▶ [Task details]: Only lines with the string "following" should be returned from the data below.
• • • • •
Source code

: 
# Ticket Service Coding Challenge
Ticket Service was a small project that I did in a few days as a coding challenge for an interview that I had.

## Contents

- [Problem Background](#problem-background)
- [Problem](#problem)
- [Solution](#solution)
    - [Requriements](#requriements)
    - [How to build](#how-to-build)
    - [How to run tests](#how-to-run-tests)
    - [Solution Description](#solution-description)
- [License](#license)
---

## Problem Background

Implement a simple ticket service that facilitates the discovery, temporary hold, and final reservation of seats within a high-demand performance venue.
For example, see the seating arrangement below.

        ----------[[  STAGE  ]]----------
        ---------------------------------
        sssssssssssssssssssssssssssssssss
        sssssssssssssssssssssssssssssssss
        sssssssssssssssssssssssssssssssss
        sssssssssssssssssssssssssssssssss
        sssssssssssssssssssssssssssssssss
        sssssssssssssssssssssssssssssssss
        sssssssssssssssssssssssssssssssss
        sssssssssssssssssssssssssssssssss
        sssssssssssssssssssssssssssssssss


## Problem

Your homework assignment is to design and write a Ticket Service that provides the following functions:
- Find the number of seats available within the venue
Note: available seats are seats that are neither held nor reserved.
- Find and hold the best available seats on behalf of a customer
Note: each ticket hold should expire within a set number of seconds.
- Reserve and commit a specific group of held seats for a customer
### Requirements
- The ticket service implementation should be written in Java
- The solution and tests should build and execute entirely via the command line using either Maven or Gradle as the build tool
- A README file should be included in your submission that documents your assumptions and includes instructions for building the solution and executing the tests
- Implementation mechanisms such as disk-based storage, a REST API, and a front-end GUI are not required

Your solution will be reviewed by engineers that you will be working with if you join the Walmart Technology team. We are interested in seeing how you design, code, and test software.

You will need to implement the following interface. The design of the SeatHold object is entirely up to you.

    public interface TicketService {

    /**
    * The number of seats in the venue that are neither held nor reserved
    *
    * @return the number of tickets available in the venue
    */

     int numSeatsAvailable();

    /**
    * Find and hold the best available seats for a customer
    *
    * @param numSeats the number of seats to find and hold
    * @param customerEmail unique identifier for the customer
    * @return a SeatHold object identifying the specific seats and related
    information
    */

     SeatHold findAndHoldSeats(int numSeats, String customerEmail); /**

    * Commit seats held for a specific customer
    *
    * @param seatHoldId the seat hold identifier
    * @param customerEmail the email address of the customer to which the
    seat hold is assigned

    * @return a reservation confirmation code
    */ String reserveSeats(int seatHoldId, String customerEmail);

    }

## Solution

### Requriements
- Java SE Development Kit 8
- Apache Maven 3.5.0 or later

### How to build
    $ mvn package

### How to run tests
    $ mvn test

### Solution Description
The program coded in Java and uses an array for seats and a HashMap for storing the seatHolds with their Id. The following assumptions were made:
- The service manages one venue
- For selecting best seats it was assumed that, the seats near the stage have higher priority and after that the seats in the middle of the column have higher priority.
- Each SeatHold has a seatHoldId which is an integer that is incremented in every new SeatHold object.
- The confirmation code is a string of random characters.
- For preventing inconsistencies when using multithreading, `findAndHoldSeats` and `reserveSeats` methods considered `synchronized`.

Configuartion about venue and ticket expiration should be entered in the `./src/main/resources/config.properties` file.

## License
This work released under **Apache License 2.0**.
• • • • •
▶ [Solution for this problem]:
Your homework assignment is to design and write a Ticket Service that provides the following functions:
You will need to implement the following interface. The design of the SeatHold object is entirely up to you.
The program coded in Java and uses an array for seats and a HashMap for storing the seatHolds with their Id. The following assumptions were made:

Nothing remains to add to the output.